Tweeted Article About Law Grad’s Suit Over Stalking Investigation Isn’t Defamatory

Screen Shot 2014-12-26 at 11.36.16 AMThis is a defamation lawsuit brought by a law grad (Enjaian) against the legal press based on a story involving Enjaian’s own (personal) legal matter. (I blogged about the most recent example here: “Legal Blog Faces Defamation Liability for Mischaracterizing Prior Legal Proceedings–Huon v. Above the Law.”) Jesse Enjaian sued National Law Journal’s publisher, editor-in-chief and reporter for an article (which was linked in a tweet) titled: “Law School Alum, Accused of Stalking, Loses Suit Against U. Michigan”. His complaint? He wasn’t formally charged, and NLJs use of the word “accused” wrongly conveyed that he was. Among other things, in his complaint he requested that NLJ be forced to tweet an apology.

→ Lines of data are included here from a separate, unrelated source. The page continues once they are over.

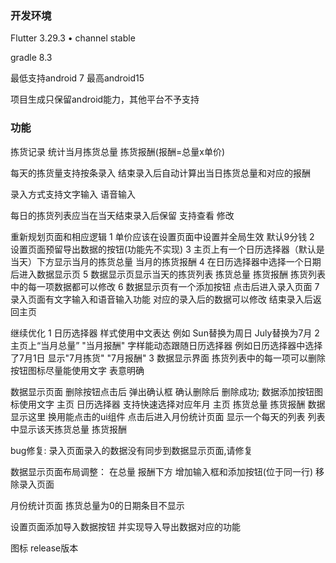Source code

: ### 开发环境

Flutter 3.29.3 • channel stable

gradle 8.3

最低支持android 7 最高android15

项目生成只保留android能力，其他平台不予支持

### 功能

拣货记录 统计当月拣货总量 拣货报酬(报酬=总量x单价)

每天的拣货量支持按条录入 结束录入后自动计算出当日拣货总量和对应的报酬

录入方式支持文字输入 语音输入

每日的拣货列表应当在当天结束录入后保留 支持查看 修改

重新规划页面和相应逻辑
1 单价应该在设置页面中设置并全局生效 默认9分钱
2 设置页面预留导出数据的按钮(功能先不实现)
3 主页上有一个日历选择器（默认是当天）下方显示当月的拣货总量 当月的拣货报酬
4 在日历选择器中选择一个日期后进入数据显示页
5 数据显示页显示当天的拣货列表 拣货总量 拣货报酬 拣货列表中的每一项数据都可以修改
6 数据显示页有一个添加按钮 点击后进入录入页面
7 录入页面有文字输入和语音输入功能 对应的录入后的数据可以修改 结束录入后返回主页

继续优化
1 日历选择器 样式使用中文表达 例如 Sun替换为周日 July替换为7月
2 主页上“当月总量” "当月报酬" 字样能动态跟随日历选择器 例如日历选择器中选择了7月1日 显示"7月拣货" "7月报酬"
3 数据显示界面 拣货列表中的每一项可以删除 按钮图标尽量能使用文字 表意明确

数据显示页面 删除按钮点击后 弹出确认框 确认删除后 删除成功; 数据添加按钮图标使用文字
主页 日历选择器 支持快速选择对应年月
主页 拣货总量 拣货报酬 数据显示这里 换用能点击的ui组件 点击后进入月份统计页面 显示一个每天的列表 列表中显示该天拣货总量 拣货报酬 

bug修复:
录入页面录入的数据没有同步到数据显示页面,请修复


数据显示页面布局调整：
在总量 报酬下方 增加输入框和添加按钮(位于同一行)
移除录入页面

月份统计页面 拣货总量为0的日期条目不显示

设置页面添加导入数据按钮
并实现导入导出数据对应的功能

图标 release版本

Defendants brought an anti-SLAPP motion under California’s anti-SLAPP statute, and the court grants it:

Plaintiff alleges that defendants’ use of the term “accused” was false, because he was never formally charged with a crime. The court disagrees that the word “accused” carries the connotation of a formal criminal charge. Webster’s dictionary definition (cited by plaintiff in the FAC) defines “accuse” as “to blame (someone) for something wrong or illegal” or “to say that someone is guilty of a fault or crime.” While the term “accuse” may also be used in the context of a formal indictment, the court disagrees that a reasonable reader would interpret “accuse” to mean “formally charge.” . . . In fact, the court notes that plaintiff’s own complaint uses the term “accusation” to refer to something less than a criminal charge. See FAC, ¶ 20 (prayer for relief asking that defendants be required to publish an apology “for the wrongful accusation and publish a ‘tweet’ apologizing for the wrongful accusation.”) (emphasis added).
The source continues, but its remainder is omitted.